Osmaniye City Museum
- Coordinates: 37°04′23″N 36°14′49″E﻿ / ﻿37.07306°N 36.24694°E
- Type: Urban history
- Owner: Osmaniye municipality

= Osmaniye City Museum =

Museum on Turkey

Osmaniye City Museum (Osmaniye Kent Müzesi) is a museum in Osmaniye, Turkey. It is in Osmaniye at on Karaoğlan Street.

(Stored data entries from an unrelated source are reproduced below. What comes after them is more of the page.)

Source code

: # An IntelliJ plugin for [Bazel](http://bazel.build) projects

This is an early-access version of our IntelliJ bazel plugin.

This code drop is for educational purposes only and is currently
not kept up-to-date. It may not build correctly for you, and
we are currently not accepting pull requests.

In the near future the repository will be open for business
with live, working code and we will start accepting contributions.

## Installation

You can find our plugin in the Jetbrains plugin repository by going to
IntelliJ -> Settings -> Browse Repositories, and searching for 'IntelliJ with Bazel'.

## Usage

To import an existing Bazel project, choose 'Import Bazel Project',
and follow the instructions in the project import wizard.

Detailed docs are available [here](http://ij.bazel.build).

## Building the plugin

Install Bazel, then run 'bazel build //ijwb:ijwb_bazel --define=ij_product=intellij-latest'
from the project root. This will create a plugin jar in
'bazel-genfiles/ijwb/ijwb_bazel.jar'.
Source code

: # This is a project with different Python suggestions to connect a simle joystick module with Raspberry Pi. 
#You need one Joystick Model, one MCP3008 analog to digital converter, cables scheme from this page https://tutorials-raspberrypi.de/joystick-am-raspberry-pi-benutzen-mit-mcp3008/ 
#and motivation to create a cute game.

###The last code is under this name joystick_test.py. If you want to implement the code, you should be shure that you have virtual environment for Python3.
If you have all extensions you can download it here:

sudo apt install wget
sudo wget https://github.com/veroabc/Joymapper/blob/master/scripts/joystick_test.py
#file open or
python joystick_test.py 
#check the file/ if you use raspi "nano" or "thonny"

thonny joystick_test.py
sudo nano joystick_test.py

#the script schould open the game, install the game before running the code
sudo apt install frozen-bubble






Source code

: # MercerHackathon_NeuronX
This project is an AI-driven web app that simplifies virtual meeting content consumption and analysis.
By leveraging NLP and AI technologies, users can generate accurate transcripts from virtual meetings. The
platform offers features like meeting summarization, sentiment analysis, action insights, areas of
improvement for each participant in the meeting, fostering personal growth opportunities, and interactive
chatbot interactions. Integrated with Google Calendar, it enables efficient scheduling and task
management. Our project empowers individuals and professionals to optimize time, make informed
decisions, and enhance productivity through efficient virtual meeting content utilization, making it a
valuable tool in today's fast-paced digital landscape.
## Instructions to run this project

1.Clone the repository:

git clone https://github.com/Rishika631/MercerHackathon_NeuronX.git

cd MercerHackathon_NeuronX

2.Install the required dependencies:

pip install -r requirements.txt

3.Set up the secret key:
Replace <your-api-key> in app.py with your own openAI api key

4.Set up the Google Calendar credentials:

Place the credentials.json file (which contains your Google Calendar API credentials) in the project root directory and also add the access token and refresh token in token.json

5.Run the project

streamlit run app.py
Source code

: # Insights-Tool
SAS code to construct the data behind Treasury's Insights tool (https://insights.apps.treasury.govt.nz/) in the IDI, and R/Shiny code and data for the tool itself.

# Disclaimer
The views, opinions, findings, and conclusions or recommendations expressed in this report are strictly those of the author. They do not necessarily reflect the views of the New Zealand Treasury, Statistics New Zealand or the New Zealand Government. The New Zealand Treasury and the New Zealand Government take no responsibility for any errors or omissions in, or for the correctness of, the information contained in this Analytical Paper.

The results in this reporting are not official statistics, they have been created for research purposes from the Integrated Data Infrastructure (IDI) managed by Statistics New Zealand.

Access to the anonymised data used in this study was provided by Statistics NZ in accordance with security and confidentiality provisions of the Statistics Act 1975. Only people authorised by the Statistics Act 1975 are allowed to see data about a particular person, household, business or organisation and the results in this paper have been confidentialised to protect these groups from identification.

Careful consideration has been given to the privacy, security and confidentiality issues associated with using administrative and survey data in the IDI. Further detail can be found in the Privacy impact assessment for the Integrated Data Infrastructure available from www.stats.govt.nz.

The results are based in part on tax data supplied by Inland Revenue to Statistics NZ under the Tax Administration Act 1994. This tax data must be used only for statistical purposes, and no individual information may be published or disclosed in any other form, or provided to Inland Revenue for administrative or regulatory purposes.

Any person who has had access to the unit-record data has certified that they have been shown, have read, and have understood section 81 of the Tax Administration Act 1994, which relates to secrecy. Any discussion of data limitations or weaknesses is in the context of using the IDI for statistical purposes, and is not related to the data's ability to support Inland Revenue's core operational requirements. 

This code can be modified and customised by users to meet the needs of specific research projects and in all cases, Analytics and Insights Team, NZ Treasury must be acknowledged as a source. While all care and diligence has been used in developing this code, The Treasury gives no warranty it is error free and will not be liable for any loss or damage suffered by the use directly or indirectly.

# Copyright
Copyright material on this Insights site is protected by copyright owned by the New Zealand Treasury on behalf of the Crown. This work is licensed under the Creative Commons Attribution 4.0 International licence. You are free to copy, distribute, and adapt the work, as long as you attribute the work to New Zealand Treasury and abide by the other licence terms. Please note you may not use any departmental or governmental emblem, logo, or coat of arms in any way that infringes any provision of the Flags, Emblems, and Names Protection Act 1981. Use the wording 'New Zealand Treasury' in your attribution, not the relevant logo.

Two lion sculptures at the entrance, represent the Hittite dominance in the antiquity. The octangular star in the floor represents Seljuks' dominance in the Medieval Age and the double-headed eagle figure represents the Turkic dominance.
In the main market (arasta) of the museum almost forgotten professions in Osmanye are displayed by wax sculptures; these are spoon making, saddle making, carpet weaving, tailoring, forging jewellery and horseshoeing. The tools used in these professions, the carpets and the natural dyes used in carpet weaving are also displayed.
 According to the mayor of Osmaniye 600 items are displayed.

A room is reserved for the occupation of Osmaniye following the World War I by the French Army. Two figures of the Turkish resistance, namely Palalı Süleyman and Rahime Hatun are visualized.